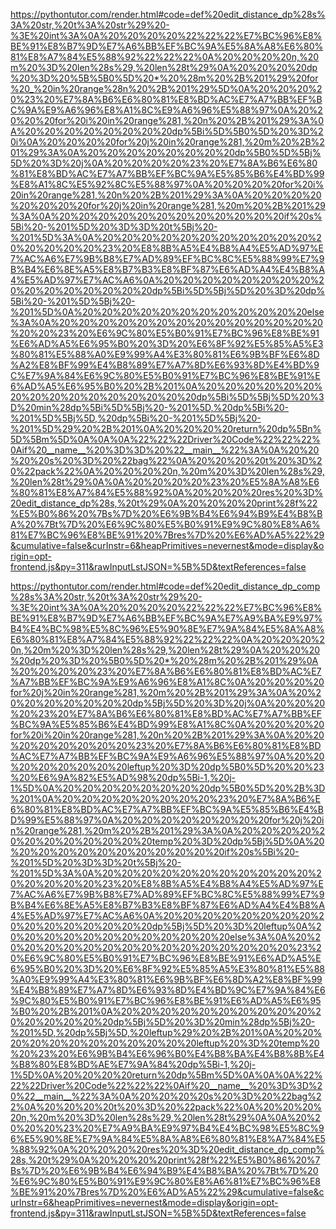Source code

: <!--
    File: edit_distance.md
    Created Time: 2024-01-05
    Author: krahets (krahets@163.com)
--->

<!-- [file]{edit_distance}-[class]{}-[func]{edit_distance_dp} -->
https://pythontutor.com/render.html#code=def%20edit_distance_dp%28s%3A%20str,%20t%3A%20str%29%20-%3E%20int%3A%0A%20%20%20%20%22%22%22%E7%BC%96%E8%BE%91%E8%B7%9D%E7%A6%BB%EF%BC%9A%E5%8A%A8%E6%80%81%E8%A7%84%E5%88%92%22%22%22%0A%20%20%20%20n,%20m%20%3D%20len%28s%29,%20len%28t%29%0A%20%20%20%20dp%20%3D%20%5B%5B0%5D%20*%20%28m%20%2B%201%29%20for%20_%20in%20range%28n%20%2B%201%29%5D%0A%20%20%20%20%23%20%E7%8A%B6%E6%80%81%E8%BD%AC%E7%A7%BB%EF%BC%9A%E9%A6%96%E8%A1%8C%E9%A6%96%E5%88%97%0A%20%20%20%20for%20i%20in%20range%281,%20n%20%2B%201%29%3A%0A%20%20%20%20%20%20%20%20dp%5Bi%5D%5B0%5D%20%3D%20i%0A%20%20%20%20for%20j%20in%20range%281,%20m%20%2B%201%29%3A%0A%20%20%20%20%20%20%20%20dp%5B0%5D%5Bj%5D%20%3D%20j%0A%20%20%20%20%23%20%E7%8A%B6%E6%80%81%E8%BD%AC%E7%A7%BB%EF%BC%9A%E5%85%B6%E4%BD%99%E8%A1%8C%E5%92%8C%E5%88%97%0A%20%20%20%20for%20i%20in%20range%281,%20n%20%2B%201%29%3A%0A%20%20%20%20%20%20%20%20for%20j%20in%20range%281,%20m%20%2B%201%29%3A%0A%20%20%20%20%20%20%20%20%20%20%20%20if%20s%5Bi%20-%201%5D%20%3D%3D%20t%5Bj%20-%201%5D%3A%0A%20%20%20%20%20%20%20%20%20%20%20%20%20%20%20%20%23%20%E8%8B%A5%E4%B8%A4%E5%AD%97%E7%AC%A6%E7%9B%B8%E7%AD%89%EF%BC%8C%E5%88%99%E7%9B%B4%E6%8E%A5%E8%B7%B3%E8%BF%87%E6%AD%A4%E4%B8%A4%E5%AD%97%E7%AC%A6%0A%20%20%20%20%20%20%20%20%20%20%20%20%20%20%20%20dp%5Bi%5D%5Bj%5D%20%3D%20dp%5Bi%20-%201%5D%5Bj%20-%201%5D%0A%20%20%20%20%20%20%20%20%20%20%20%20else%3A%0A%20%20%20%20%20%20%20%20%20%20%20%20%20%20%20%20%23%20%E6%9C%80%E5%B0%91%E7%BC%96%E8%BE%91%E6%AD%A5%E6%95%B0%20%3D%20%E6%8F%92%E5%85%A5%E3%80%81%E5%88%A0%E9%99%A4%E3%80%81%E6%9B%BF%E6%8D%A2%E8%BF%99%E4%B8%89%E7%A7%8D%E6%93%8D%E4%BD%9C%E7%9A%84%E6%9C%80%E5%B0%91%E7%BC%96%E8%BE%91%E6%AD%A5%E6%95%B0%20%2B%201%0A%20%20%20%20%20%20%20%20%20%20%20%20%20%20%20%20dp%5Bi%5D%5Bj%5D%20%3D%20min%28dp%5Bi%5D%5Bj%20-%201%5D,%20dp%5Bi%20-%201%5D%5Bj%5D,%20dp%5Bi%20-%201%5D%5Bj%20-%201%5D%29%20%2B%201%0A%20%20%20%20return%20dp%5Bn%5D%5Bm%5D%0A%0A%0A%22%22%22Driver%20Code%22%22%22%0Aif%20__name__%20%3D%3D%20%22__main__%22%3A%0A%20%20%20%20s%20%3D%20%22bag%22%0A%20%20%20%20t%20%3D%20%22pack%22%0A%20%20%20%20n,%20m%20%3D%20len%28s%29,%20len%28t%29%0A%0A%20%20%20%20%23%20%E5%8A%A8%E6%80%81%E8%A7%84%E5%88%92%0A%20%20%20%20res%20%3D%20edit_distance_dp%28s,%20t%29%0A%20%20%20%20print%28f%22%E5%B0%86%20%7Bs%7D%20%E6%9B%B4%E6%94%B9%E4%B8%BA%20%7Bt%7D%20%E6%9C%80%E5%B0%91%E9%9C%80%E8%A6%81%E7%BC%96%E8%BE%91%20%7Bres%7D%20%E6%AD%A5%22%29&cumulative=false&curInstr=6&heapPrimitives=nevernest&mode=display&origin=opt-frontend.js&py=311&rawInputLstJSON=%5B%5D&textReferences=false

<!-- [file]{edit_distance}-[class]{}-[func]{edit_distance_dp_comp} -->
https://pythontutor.com/render.html#code=def%20edit_distance_dp_comp%28s%3A%20str,%20t%3A%20str%29%20-%3E%20int%3A%0A%20%20%20%20%22%22%22%E7%BC%96%E8%BE%91%E8%B7%9D%E7%A6%BB%EF%BC%9A%E7%A9%BA%E9%97%B4%E4%BC%98%E5%8C%96%E5%90%8E%E7%9A%84%E5%8A%A8%E6%80%81%E8%A7%84%E5%88%92%22%22%22%0A%20%20%20%20n,%20m%20%3D%20len%28s%29,%20len%28t%29%0A%20%20%20%20dp%20%3D%20%5B0%5D%20*%20%28m%20%2B%201%29%0A%20%20%20%20%23%20%E7%8A%B6%E6%80%81%E8%BD%AC%E7%A7%BB%EF%BC%9A%E9%A6%96%E8%A1%8C%0A%20%20%20%20for%20j%20in%20range%281,%20m%20%2B%201%29%3A%0A%20%20%20%20%20%20%20%20dp%5Bj%5D%20%3D%20j%0A%20%20%20%20%23%20%E7%8A%B6%E6%80%81%E8%BD%AC%E7%A7%BB%EF%BC%9A%E5%85%B6%E4%BD%99%E8%A1%8C%0A%20%20%20%20for%20i%20in%20range%281,%20n%20%2B%201%29%3A%0A%20%20%20%20%20%20%20%20%23%20%E7%8A%B6%E6%80%81%E8%BD%AC%E7%A7%BB%EF%BC%9A%E9%A6%96%E5%88%97%0A%20%20%20%20%20%20%20%20leftup%20%3D%20dp%5B0%5D%20%20%23%20%E6%9A%82%E5%AD%98%20dp%5Bi-1,%20j-1%5D%0A%20%20%20%20%20%20%20%20dp%5B0%5D%20%2B%3D%201%0A%20%20%20%20%20%20%20%20%23%20%E7%8A%B6%E6%80%81%E8%BD%AC%E7%A7%BB%EF%BC%9A%E5%85%B6%E4%BD%99%E5%88%97%0A%20%20%20%20%20%20%20%20for%20j%20in%20range%281,%20m%20%2B%201%29%3A%0A%20%20%20%20%20%20%20%20%20%20%20%20temp%20%3D%20dp%5Bj%5D%0A%20%20%20%20%20%20%20%20%20%20%20%20if%20s%5Bi%20-%201%5D%20%3D%3D%20t%5Bj%20-%201%5D%3A%0A%20%20%20%20%20%20%20%20%20%20%20%20%20%20%20%20%23%20%E8%8B%A5%E4%B8%A4%E5%AD%97%E7%AC%A6%E7%9B%B8%E7%AD%89%EF%BC%8C%E5%88%99%E7%9B%B4%E6%8E%A5%E8%B7%B3%E8%BF%87%E6%AD%A4%E4%B8%A4%E5%AD%97%E7%AC%A6%0A%20%20%20%20%20%20%20%20%20%20%20%20%20%20%20%20dp%5Bj%5D%20%3D%20leftup%0A%20%20%20%20%20%20%20%20%20%20%20%20else%3A%0A%20%20%20%20%20%20%20%20%20%20%20%20%20%20%20%20%23%20%E6%9C%80%E5%B0%91%E7%BC%96%E8%BE%91%E6%AD%A5%E6%95%B0%20%3D%20%E6%8F%92%E5%85%A5%E3%80%81%E5%88%A0%E9%99%A4%E3%80%81%E6%9B%BF%E6%8D%A2%E8%BF%99%E4%B8%89%E7%A7%8D%E6%93%8D%E4%BD%9C%E7%9A%84%E6%9C%80%E5%B0%91%E7%BC%96%E8%BE%91%E6%AD%A5%E6%95%B0%20%2B%201%0A%20%20%20%20%20%20%20%20%20%20%20%20%20%20%20%20dp%5Bj%5D%20%3D%20min%28dp%5Bj%20-%201%5D,%20dp%5Bj%5D,%20leftup%29%20%2B%201%0A%20%20%20%20%20%20%20%20%20%20%20%20leftup%20%3D%20temp%20%20%23%20%E6%9B%B4%E6%96%B0%E4%B8%BA%E4%B8%8B%E4%B8%80%E8%BD%AE%E7%9A%84%20dp%5Bi-1,%20j-1%5D%0A%20%20%20%20return%20dp%5Bm%5D%0A%0A%0A%22%22%22Driver%20Code%22%22%22%0Aif%20__name__%20%3D%3D%20%22__main__%22%3A%0A%20%20%20%20s%20%3D%20%22bag%22%0A%20%20%20%20t%20%3D%20%22pack%22%0A%20%20%20%20n,%20m%20%3D%20len%28s%29,%20len%28t%29%0A%0A%20%20%20%20%23%20%E7%A9%BA%E9%97%B4%E4%BC%98%E5%8C%96%E5%90%8E%E7%9A%84%E5%8A%A8%E6%80%81%E8%A7%84%E5%88%92%0A%20%20%20%20res%20%3D%20edit_distance_dp_comp%28s,%20t%29%0A%20%20%20%20print%28f%22%E5%B0%86%20%7Bs%7D%20%E6%9B%B4%E6%94%B9%E4%B8%BA%20%7Bt%7D%20%E6%9C%80%E5%B0%91%E9%9C%80%E8%A6%81%E7%BC%96%E8%BE%91%20%7Bres%7D%20%E6%AD%A5%22%29&cumulative=false&curInstr=6&heapPrimitives=nevernest&mode=display&origin=opt-frontend.js&py=311&rawInputLstJSON=%5B%5D&textReferences=false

===

## Task brief
How many of the lines above contain "class"? Give the number by itself.

## Response to this task
2